Uno schiaffo all’intelligenza. Eh sì, tutto questo grande strapparsi le vesti per il funerale del boss Casamonica rasenta il ridicolo. Consentitemelo. Ora, dopo l’inchiesta di Mafia Capitale, è tutto un gran gridare sulla criminalità organizzata che ha infettato la Città eterna. Politici, intellettuali e anche giornalisti sembrano appena usciti da un lungo sonno. Le infiltrazioni mafiose a Roma sono storia vecchia. Almeno di trent’anni, da quando la banda della Magliana fece affari con camorra, ‘ndrangheta e mafia per consolidare il suo dominio nella città.
In quel tempo le diverse mafie capirono che Roma era città di conquista. Luogo per affari, per consolidare alleanze internazionali (a Roma, a piazza Navona, furono arrestati dallo Sco della Polizia e dalla Dea americana boss dei cartelli colombiani, e siamo a metà degli anni Novanta). Ma soprattutto la Capitale era luogo per investire. Michele Zazza, Pippo Calò furono gli antesignani di questo business e parliamo di anni lontani, del secolo scorso. Via via le inchieste di polizia e carabinieri e soprattutto della Guardia di Finanza hanno messo in luce il reticolo di affari che la criminalità organizzata andava costruendo nella capitale. Giri di miliardi prima in lire poi in euro. Un grande riciclaggio dei contanti frutto dei traffici illegali. Sequestri e operazioni dell’Antimafia hanno riempito i giornali e le tv per anni. Ora tutti a gridare allo scandalo.

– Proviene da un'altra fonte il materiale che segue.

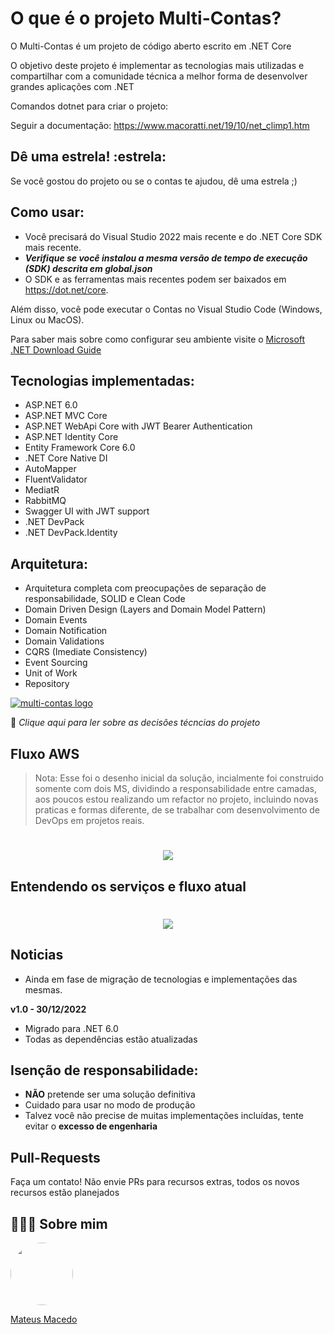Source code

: O que é o projeto Multi-Contas?
=====================
O Multi-Contas é um projeto de código aberto escrito em .NET Core

O objetivo deste projeto é implementar as tecnologias mais utilizadas e compartilhar com a comunidade técnica a melhor forma de desenvolver grandes aplicações com .NET

Comandos dotnet para criar o projeto:

Seguir a documentação: https://www.macoratti.net/19/10/net_climp1.htm

## Dê uma estrela! :estrela:
Se você gostou do projeto ou se o contas te ajudou, dê uma estrela ;)

## Como usar:
- Você precisará do Visual Studio 2022 mais recente e do .NET Core SDK mais recente.
- ***Verifique se você instalou a mesma versão de tempo de execução (SDK) descrita em global.json***
- O SDK e as ferramentas mais recentes podem ser baixados em https://dot.net/core.

Além disso, você pode executar o Contas no Visual Studio Code (Windows, Linux ou MacOS).

Para saber mais sobre como configurar seu ambiente visite o [Microsoft .NET Download Guide](https://www.microsoft.com/net/download)

## Tecnologias implementadas:

- ASP.NET 6.0
 - ASP.NET MVC Core
 - ASP.NET WebApi Core with JWT Bearer Authentication
 - ASP.NET Identity Core
- Entity Framework Core 6.0
- .NET Core Native DI
- AutoMapper
- FluentValidator
- MediatR
- RabbitMQ
- Swagger UI with JWT support
- .NET DevPack
- .NET DevPack.Identity

## Arquitetura:

- Arquitetura completa com preocupações de separação de responsabilidade, SOLID e Clean Code
- Domain Driven Design (Layers and Domain Model Pattern)
- Domain Events
- Domain Notification
- Domain Validations
- CQRS (Imediate Consistency)
- Event Sourcing
- Unit of Work
- Repository

<a href="https://github.com/users/MateusMaceedo/projects/1/views/1">
   <img src="" alt="multi-contas logo" title="multiContasContainers" align="center" />
</a>

 🚨 *Clique aqui para ler sobre as decisões técncias do projeto*

## Fluxo AWS
>Nota: Esse foi o desenho inicial da solução, incialmente foi construido somente com dois MS, dividindo a responsabilidade entre camadas, aos poucos estou realizando um refactor no projeto, incluindo novas praticas e formas diferente, de se trabalhar com desenvolvimento de DevOps em projetos reais.
<h1 align="center">
  <img src="https://github.com/MateusMaceedo/Impulsionatech-Gerenciador-Contas/blob/feature/MigracaoDotnet6/img/Fluxo%20contas%20bancarias.drawio.png?raw=true">
</h1>

## Entendendo os serviços e fluxo atual
<h1 align="center">
  <img src="https://github.com/MateusMaceedo/Impulsionatech-Gerenciador-Contas/blob/feature/MigracaoDotnet6/img/Fluxo%20Multi%20Contas.drawio.png?raw=true">
</h1>

## Noticias
- Ainda em fase de migração de tecnologias e implementações das mesmas.

**v1.0 - 30/12/2022**
- Migrado para .NET 6.0
- Todas as dependências estão atualizadas

## Isenção de responsabilidade:
- **NÃO** pretende ser uma solução definitiva
- Cuidado para usar no modo de produção
- Talvez você não precise de muitas implementações incluídas, tente evitar o **excesso de engenharia**

## Pull-Requests
Faça um contato! Não envie PRs para recursos extras, todos os novos recursos estão planejados

## 👨🏻‍🚀 Sobre mim
<a href="https://www.linkedin.com/in/mateus-macedo-937a32163/">
 <img style="border-radius:50%" width="100px; "src="https://avatars.githubusercontent.com/u/63172367?s=460&u=11fd26ea8a7f5663d7707d7ef254e4f8bfca1b05&v=4"/>
 <p>Mateus Macedo</p>
</a>
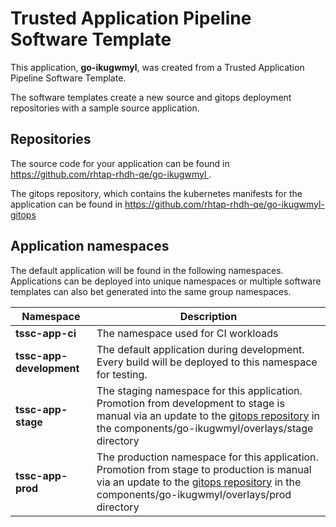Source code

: # Trusted Application Pipeline Software Template

This application, **go-ikugwmyl**, was created from a Trusted Application Pipeline Software Template.

The software templates create a new source and gitops deployment repositories with a sample source application. 

## Repositories

The source code for your application can be found in [https://github.com/rhtap-rhdh-qe/go-ikugwmyl ](https://github.com/rhtap-rhdh-qe/go-ikugwmyl ).
 
The gitops repository, which contains the kubernetes manifests for the application can be found in 
[https://github.com/rhtap-rhdh-qe/go-ikugwmyl-gitops ](https://github.com/rhtap-rhdh-qe/go-ikugwmyl-gitops ) 

## Application namespaces 

The default application will be found in the following namespaces. Applications can be deployed into unique namespaces or multiple software templates can also bet generated into the same group namespaces.  

|  Namespace   |  Description   |  
| -------- | -------- |
| **tssc-app-ci** | The namespace used for CI workloads |
| **tssc-app-development** | The default application during development. Every build will be deployed to this namespace for testing. |
| **tssc-app-stage** | The staging namespace for this application. Promotion from development to stage is manual via an update to the [gitops repository](https://github.com/rhtap-rhdh-qe/go-ikugwmyl-gitops ) in the components/go-ikugwmyl/overlays/stage directory |
| **tssc-app-prod** | The production namespace for this application. Promotion from stage to production is manual via an update to the [gitops repository](https://github.com/rhtap-rhdh-qe/go-ikugwmyl-gitops ) in the components/go-ikugwmyl/overlays/prod directory |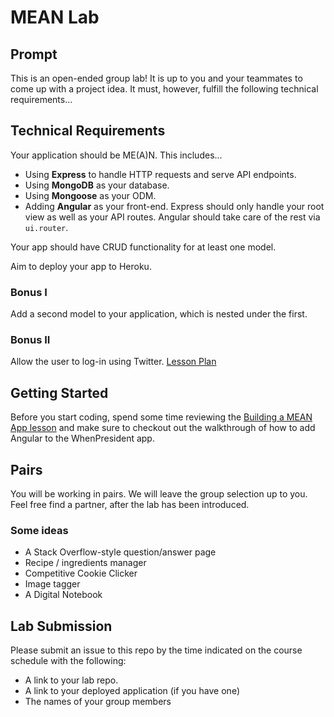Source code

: # MEAN Lab

## Prompt

This is an open-ended group lab! It is up to you and your teammates to come up with a project idea. It must, however, fulfill the following technical requirements...

## Technical Requirements

Your application should be ME(A)N. This includes...
* Using **Express** to handle HTTP requests and serve API endpoints.
* Using **MongoDB** as your database.
* Using **Mongoose** as your ODM.
* Adding **Angular** as your front-end. Express should only handle your root view as well as your API routes. Angular should take care of the rest via `ui.router`.

Your app should have CRUD functionality for at least one model.

Aim to deploy your app to Heroku.

### Bonus I

Add a second model to your application, which is nested under the first.

### Bonus II

Allow the user to log-in using Twitter. [Lesson Plan](https://github.com/ga-wdi-lessons/express-oauth)

## Getting Started

Before you start coding, spend some time reviewing the [Building a MEAN App lesson](https://github.com/ga-wdi-lessons/building-a-mean-app)
and make sure to checkout out the walkthrough of how to add Angular to the WhenPresident app.

## Pairs

You will be working in pairs. We will leave the group selection up to you. Feel free find a partner, after the lab has been introduced.

### Some ideas

- A Stack Overflow-style question/answer page
- Recipe / ingredients manager
- Competitive Cookie Clicker
- Image tagger
- A Digital Notebook

## Lab Submission

Please submit an issue to this repo by the time indicated on the course schedule with the following:
* A link to your lab repo.
* A link to your deployed application (if you have one)
* The names of your group members
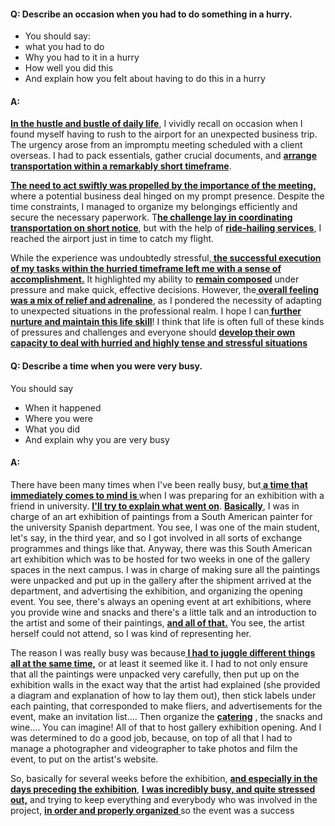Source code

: #### Q: Describe an occasion when you had to do something in a hurry.
- You should say:
- what you had to do
- Why you had to it in a hurry
- How well you did this
- And explain how you felt about having to do this in a hurry
#### A:
<b><u>In the hustle and bustle of daily life</u></b>, I vividly recall on occasion when I found myself having to  rush to the airport for an unexpected business trip. The urgency arose from an impromptu meeting scheduled with a client overseas. I had to pack essentials, gather crucial documents, and <b><u>arrange transportation within a remarkably short timeframe</u></b>.

<b><u>The need to act swiftly was propelled by the importance of the meeting,</u></b> where a potential business deal hinged on my prompt presence. Despite the time constraints, I managed to organize my belongings efficiently and secure the necessary paperwork. T<b><u>he challenge lay in coordinating transportation on short notice</u></b>, but with the help of <b><u>ride-hailing services</u></b>, I reached the airport just in time to catch my flight.

While the experience was undoubtedly stressful,<b><u> the successful execution of my tasks within the hurried timeframe left me with a sense of accomplishment.</u></b> It highlighted my ability to <b><u>remain composed</u></b> under pressure and make quick, effective decisions. However, the<b><u> overall feeling was a mix of relief and adrenaline</u></b>, as I pondered the necessity of adapting to unexpected situations in the professional realm. I hope I can<b><u> further nurture and maintain this life skill</u></b>! I think that life is often full of these kinds of pressures and challenges and everyone should <b><u>develop their own capacity to deal with hurried and highly tense and stressful situations</u></b>

#### Q: Describe a time when you were very busy.
You should say
- When it happened
- Where you were
- What you did
- And explain why you are very busy
#### A: 
There have been many times when I've been really busy, but<b><u> a time that immediately comes to mind is </u></b>when I was preparing for an exhibition with a friend in university. <b><u>I'll try to explain what went on</u></b>. <b><u>Basically</u></b>, I was in charge of an art exhibition of paintings from a South American painter for the university Spanish department. You see, I was one of the main student, let's say, in the third year, and so I got involved in all sorts of exchange programmes and things like that. Anyway, there  was this South American art exhibition which was to be hosted for two weeks in one of the gallery spaces in the next campus. I was in charge of making sure all the paintings were unpacked and put up in the gallery after the shipment arrived at the department, and advertising the exhibition, and organizing the opening event. You see, there's always an opening event at art exhibitions, where you provide wine and snacks and there's a little talk and an introduction to the artist and some of their paintings, <b><u>and all of that.</u></b> You see, the artist herself could not attend, so I was kind of representing her.

The reason I was really busy was because<b><u> I had to juggle different things all at the same time,</u></b> or at least it seemed like it. I had to not only ensure that all the paintings were unpacked very carefully, then put up on the exhibition walls in the exact way that the artist had explained (she provided a diagram and explanation of how to lay them out), then stick labels under each painting, that corresponded to make fliers, and advertisements for the event, make an invitation list.... Then organize the <b><u>catering</u></b> , the snacks and wine.... You can imagine! All of that to host gallery exhibition opening. And I was determined to do a good job, because, on top of all that I had to manage a photographer and videographer to take photos and film the event, to put on the artist's website.

So, basically for several weeks before the exhibition, <b><u>and especially in the days preceding the exhibition</u></b>, <b><u>I was incredibly busy, and quite stressed out,</u></b> and trying to keep everything and everybody who was involved in the project, <b><u>in order and properly organized </u></b>so the event was a success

Anche i parlamentari dell’Antimafia quelli che chissà quante volte hanno sorseggiato un caffè al bar d’angolo di via della Colonna Antonina di fronte a Palazzo Chigi e a pochi passi da Montecitorio. Il bar chiuso e sigillato dieci volte negli ultimi vent’anni perché – secondo i magistrati – gestito dalla ndrangheta e sempre riaperto. Il Cafè de Paris, alcuni ristoranti dietro il Pantheon, i palazzi di piazza di Spagna e della Camilluccia, supermercati. Un elenco senza fine che la Dia aggiorna di continuo, sequestra, confisca e poi chissà come tutto torna come prima.
E poi questo scandalo sul clan Casamonica. Le indagini delle forze di polizia non si contano, eppure questi signori continuano a controllare materialmente uno spicchio di città tra la Romanina e l’Anagnina. Ville lussuosissime, negozi e affari che – dicono le inchieste – vanno dallo spaccio di droga, all’estorsione all’usura. Ebbene sono ancora lì. La prima volta che sentii parlare dei Casamonica come di una famiglia malavitosa erano il 1983. Mi domando: ma i processi seguiti alle tante inchieste come sono finiti? Possibile che dopo anni e anni non sia cambiato nulla?
Un dato c’è: oggi tutti a puntare il dito contro Roma, ma in questi anni quando associazione di cittadini, forze dell’ordine e magistrati lanciavano l’allarme della presenza mafiosa di alto livello dove erano? Forse seduti sul divano a guardare Romanzo criminale.